Senator to Introduce Legislation That Would Keep Guns out of the Hands of Those Convicted of Hate Crimes

Sen. Bob Casey introduces a new bill aimed at preventing people convicted of a hate crime from being able to buy a gun. Photo by Nicole Fallert/90.5 WESA

Sen. Bob Casey introduces a new bill aimed at preventing people convicted of a hate crime from being able to buy a gun. Photo by Nicole Fallert/90.5 WESA

In the wake of a mass shooting that killed 49 people and injured 53 others at a gay nightclub in Orlando, Florida, a Pennsylvania senator is pushing for legislation that would keep firearms out of the hands of those convicted of hate crimes.

According to CBS News, Sen. Bob Casey’s Hate Crime Prevention Act would prohibit the sale and ownership of firearms to those found guilty of committing a hate crime and for those who’ve received a hate crime sentence enhancement. Under Casey’s legislation, those “reasonably suspected” of committing a hate crime would also be banned from purchasing a gun.

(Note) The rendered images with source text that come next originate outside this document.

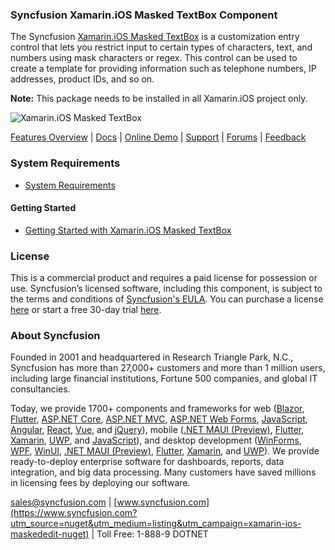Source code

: ### Syncfusion Xamarin.iOS Masked TextBox Component
The Syncfusion [Xamarin.iOS Masked TextBox](https://www.syncfusion.com/xamarin-ios-ui-controls/masked-textbox?utm_source=nuget&utm_medium=listing&utm_campaign=xamarin-ios-maskededit-nuget) is a customization entry control that lets you restrict input to certain types of characters, text, and numbers using mask characters or regex. This control can be used to create a template for providing information such as telephone numbers, IP addresses, product IDs, and so on.

**Note:** This package needs to be installed in all Xamarin.iOS project only.

![Xamarin.iOS Masked TextBox](https://cdn.syncfusion.com/nuget-readme/xamarin/xamarin_ios_maskededit.png)

[Features Overview](https://www.syncfusion.com/xamarin-ios-ui-controls/masked-textbox?utm_source=nuget&utm_medium=listing&utm_campaign=xamarin-ios-maskededit-nuget) | [Docs](https://help.syncfusion.com/xamarin-ios/sfmaskededit/getting-started?utm_source=nuget&utm_medium=listing&utm_campaign=xamarin-ios-maskededit-nuget) | [Online Demo](https://github.com/syncfusion/xamarin-demos?utm_source=nuget&utm_medium=listing&utm_campaign=xamarin-ios-maskededit-nuget) | [Support](https://www.syncfusion.com/support/directtrac/incidents/newincident?utm_source=nuget&utm_medium=listing&utm_campaign=xamarin-ios-maskededit-nuget) | [Forums](https://www.syncfusion.com/forums/xamarin.ios?utm_source=nuget&utm_medium=listing&utm_campaign=xamarin-ios-maskededit-nuget) | [Feedback](https://www.syncfusion.com/feedback/xamarin-ios?utm_source=nuget&utm_medium=listing&utm_campaign=xamarin-ios-maskededit-nuget)

### System Requirements

* [System Requirements](https://help.syncfusion.com/xamarin-ios/installation-and-upgrade/system-requirements?utm_source=nuget&utm_medium=listing&utm_campaign=xamarin-ios-maskededit-nuget)

#### Getting Started

* [Getting Started with Xamarin.iOS Masked TextBox](https://help.syncfusion.com/xamarin-ios/sfmaskededit/getting-started?utm_source=nuget&utm_medium=listing&utm_campaign=xamarin-ios-maskededit-nuget)

### License

This is a commercial product and requires a paid license for possession or use. Syncfusion’s licensed software, including this component, is subject to the terms and conditions of [Syncfusion's EULA](https://www.syncfusion.com/eula/es/?utm_source=nuget&utm_medium=listing&utm_campaign=xamarin-ios-maskededit-nuget). You can purchase a license [here](https://www.syncfusion.com/sales/products?utm_source=nuget&utm_medium=listing&utm_campaign=xamarin-ios-maskededit-nuget) or start a free 30-day trial [here](https://www.syncfusion.com/account/manage-trials/start-trials?utm_source=nuget&utm_medium=listing&utm_campaign=xamarin-ios-maskededit-nuget).

### About Syncfusion

Founded in 2001 and headquartered in Research Triangle Park, N.C., Syncfusion has more than 27,000+ customers and more than 1 million users, including large financial institutions, Fortune 500 companies, and global IT consultancies.
 
Today, we provide 1700+ components and frameworks for web ([Blazor](https://www.syncfusion.com/blazor-components?utm_source=nuget&utm_medium=listing&utm_campaign=xamarin-ios-maskededit-nuget), [Flutter](https://www.syncfusion.com/flutter-widgets?utm_source=nuget&utm_medium=listing&utm_campaign=xamarin-ios-maskededit-nuget), [ASP.NET Core](https://www.syncfusion.com/aspnet-core-ui-controls?utm_source=nuget&utm_medium=listing&utm_campaign=xamarin-ios-maskededit-nuget), [ASP.NET MVC](https://www.syncfusion.com/aspnet-mvc-ui-controls?utm_source=nuget&utm_medium=listing&utm_campaign=xamarin-ios-maskededit-nuget), [ASP.NET Web Forms](https://www.syncfusion.com/jquery/aspnet-webforms-ui-controls?utm_source=nuget&utm_medium=listing&utm_campaign=xamarin-ios-maskededit-nuget), [JavaScript](https://www.syncfusion.com/javascript-ui-controls?utm_source=nuget&utm_medium=listing&utm_campaign=xamarin-ios-maskededit-nuget), [Angular](https://www.syncfusion.com/angular-ui-components?utm_source=nuget&utm_medium=listing&utm_campaign=xamarin-ios-maskededit-nuget), [React](https://www.syncfusion.com/react-ui-components?utm_source=nuget&utm_medium=listing&utm_campaign=xamarin-ios-maskededit-nuget), [Vue](https://www.syncfusion.com/vue-ui-components?utm_source=nuget&utm_medium=listing&utm_campaign=xamarin-ios-maskededit-nuget), and [jQuery](https://www.syncfusion.com/jquery-ui-widgets?utm_source=nuget&utm_medium=listing&utm_campaign=xamarin-ios-maskededit-nuget)), mobile ([.NET MAUI (Preview)](https://www.syncfusion.com/maui-controls?utm_source=nuget&utm_medium=listing&utm_campaign=xamarin-ios-maskededit-nuget), [Flutter](https://www.syncfusion.com/flutter-widgets?utm_source=nuget&utm_medium=listing&utm_campaign=xamarin-ios-maskededit-nuget), [Xamarin](https://www.syncfusion.com/xamarin-ui-controls?utm_source=nuget&utm_medium=listing&utm_campaign=xamarin-ios-maskededit-nuget), [UWP](https://www.syncfusion.com/uwp-ui-controls?utm_source=nuget&utm_medium=listing&utm_campaign=xamarin-ios-maskededit-nuget), and [JavaScript](https://www.syncfusion.com/javascript-ui-controls?utm_source=nuget&utm_medium=listing&utm_campaign=xamarin-ios-maskededit-nuget)), and desktop development ([WinForms](https://www.syncfusion.com/winforms-ui-controls?utm_source=nuget&utm_medium=listing&utm_campaign=xamarin-ios-maskededit-nuget), [WPF](https://www.syncfusion.com/wpf-controls?utm_source=nuget&utm_medium=listing&utm_campaign=xamarin-ios-maskededit-nuget), [WinUI](https://www.syncfusion.com/winui-controls?utm_source=nuget&utm_medium=listing&utm_campaign=xamarin-ios-maskededit-nuget), [.NET MAUI (Preview)](https://www.syncfusion.com/maui-controls?utm_source=nuget&utm_medium=listing&utm_campaign=xamarin-ios-maskededit-nuget), [Flutter](https://www.syncfusion.com/flutter-widgets?utm_source=nuget&utm_medium=listing&utm_campaign=xamarin-ios-maskededit-nuget), [Xamarin](https://www.syncfusion.com/xamarin-ui-controls?utm_source=nuget&utm_medium=listing&utm_campaign=xamarin-ios-maskededit-nuget), and [UWP](https://www.syncfusion.com/uwp-ui-controls?utm_source=nuget&utm_medium=listing&utm_campaign=xamarin-ios-maskededit-nuget)). We provide ready-to-deploy enterprise software for dashboards, reports, data integration, and big data processing. Many customers have saved millions in licensing fees by deploying our software.

[sales@syncfusion.com](mailto:sales@syncfusion.com?Subject=Syncfusion%20Xamarin.iOS%20MaskedEdit-%20NuGet) | [www.syncfusion.com](https://www.syncfusion.com?utm_source=nuget&utm_medium=listing&utm_campaign=xamarin-ios-maskededit-nuget) | Toll Free: 1-888-9 DOTNET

“If you have proven you will commit criminal acts based on hate, you absolutely should not have access to a gun. It’s common sense,” Senator Casey said at a press conference Monday. “It is time we as members of Congress do something. If you are a member of Congress and you say you care about security, then you have to take steps to keep guns out of the wrong hands and ensure our law enforcement has the resources needed to keep communities safe.”

Per a press release from the senator’s office, Casey’s plan also calls for a ban on military-style weapons, limits on clips and magazine sizes, universal background checks, and a restriction on those on the terrorist watch list from buying firearms.

“Crimes targeting people for what they look like, how they worship or where they come from deprive victims of their basic rights as human beings and as citizens of the United States,” the release states. “We must keep guns away from extremists who seek to poison our communities with fear and hate.”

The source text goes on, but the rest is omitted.